Newbie questions about hash

I’m replying here from Using pointer to return result of long_hash to not run OT

So now I’m confused. Previously Serhiy said that, if the “no hash” value was zero instead of -1, hashes could be unsigned:

Thinking about an hypothetical new programming language, maybe statically typed, can hashes be limited to be always an uint64 or an uint32? Can’t it lead to more collision probability?

(Consider that I have only a superficial knowledge of hashing)

1 Like

The difference between int64 and uint64 is just the interpretation–they both have the same number of possible values (2**64). A signed integer is just using one bit for the sign.

I don’t know why an unsigned type for hash values would be useful but presumably Serhiy does.

3 Likes

The number of collision only depends on the number of used bits, whether it’s signed or unsigned doesn’t matter at all. @storchaka’s preference for unsigned numbers is purely aesthetic AFAIK. (and I agree)

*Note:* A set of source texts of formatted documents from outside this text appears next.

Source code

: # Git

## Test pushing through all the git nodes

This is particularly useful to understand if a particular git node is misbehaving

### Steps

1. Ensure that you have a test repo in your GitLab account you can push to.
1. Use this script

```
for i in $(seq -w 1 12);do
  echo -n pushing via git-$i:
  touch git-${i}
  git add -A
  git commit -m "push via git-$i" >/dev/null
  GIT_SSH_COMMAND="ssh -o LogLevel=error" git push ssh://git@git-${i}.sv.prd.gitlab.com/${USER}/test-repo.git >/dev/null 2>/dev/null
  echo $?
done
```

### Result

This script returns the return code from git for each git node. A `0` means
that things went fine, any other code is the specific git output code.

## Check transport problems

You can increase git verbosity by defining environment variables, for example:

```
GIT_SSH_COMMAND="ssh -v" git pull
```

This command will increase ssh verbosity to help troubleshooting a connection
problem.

2^32 and especially 2^64 are big. hash collisions are not likely if the hash functions used are good enough (and those that python uses are).

However, note that e.g. dict’s implementation only uses some of those bits for reasons of practicality, and will therefore have hash collisions all the time. The languages API limitation on 2^32 or 2^64 only matters if you have a number of objects in your data structure that approaches it - and that just isn’t something modern Computers can do (for python at least).

2 Likes

…oh my :smiley: Thank you for remembering me why uint is used in the first place. Maybe I’m too tired from work :stuck_out_tongue:

2 Likes

Details can matter. If hashes are uniformly random, then the probability of a collision depends on the “load factor”, the percentage of available slots that are actually in use.

However, Python very deliberately tried to do “better than” random in some cases, because dicts are so very crucial to its operation.

Chiefly, the number of slots available in a CPython hash table is always a power of 2: 2**k for some int k, indexed (internally) by ints in range(2**k). The first slot to look at is gotten by taking just the last k bits of a hash code. No division needed, just a fast masking (“bitwise &”) operation. “Nearly all” the bits in the hash code are irrelevant to this outcome.

That’s unusual, but also exploitable: it’s “why” hash(i) == i for “small enough” ints i. Then a dict of size 2**k suffers no collisions when indexed across all the integers in range(j, j + 2**k). The last k bits of the ints in that range (regardless of which “small enough” j is used) are unique.

We can’t actually construct an example of that, because the dict would grow larger than 2**k slots (it will not allow the load factor to get “too big”) along the way, but it remains the case that there are no collisions regardless.

That much has nothing to do with how wide hash codes are.

Where the width can matter is when lots of hash codes have lots of identical trailing bits. They they’ll all collide on the first stab. Then details get involved. Higher-order bits of the hash code are folded in across stabs, and the wider hash codes are, the more stabs may be needed before finding bits that finally differ.

In contrast, a more common design is to use hash tables with a prime P number of slots, and use hash_code % P for the first stab, and then every bit of the hash code affects the result. Division is much slower, though, and especially so when dicts were first implemented, and the scheme we eventually settled on has stood up well over time.

3 Likes

What if an initial size of 7 is used? 7 is 0b111, and you said in the other thread:

even if I miss the mathematical competences here.

1 Like

That works fine, but division by a single digit goes pretty fast regardless. 64-bit CPython uses 30-bit “digits” under the covers, and multi-digit operations are much slower. For mod 7, this code works without division (& much the same works to compute mod 2**k-1 for any k > 1, prime or not):

def mod7(n):
    assert n >= 0
    result = 0
    while n:
        result += n & 0b111
        n >>= 3
        if result >= 7:
            result -= 7
    return result

from itertools import chain
start = 897987987987987987016874685654
for n in chain(range(100), range(start, start + 1_000_000)):
    assert n % 7 == mod7(n), n

but takes O(n.bit_length()) time. Just peeling off the last 3 bits (as CPython actually does) takes tiny constant time regardless of how large n is.

1 Like

I’m interested in this process. Do you have any resource that explain it mathematically?

1 Like

While it’s probably surprising at first, it’s actually easy and shallow. Note that 8 is congruent to 1 modulo 7. So

8*i + j == 1*i + j == i + j (modulo 7)

It follows that if you add adjacent 3-bit slices of the input together, the sum is congruent to the original mod 7.

More generally, 2**k is congruent to 1 modulo 2**k-1.

It’s the same idea behind “casting out 9’s” in decimal, because 10 % 9 = 1.

So, e.g.,

123456789 == 1+2+3+4+5+6+7+8+9 (modulo 9)
== 45 == 4+5 == 9 == 0 (modulo 9)
1 Like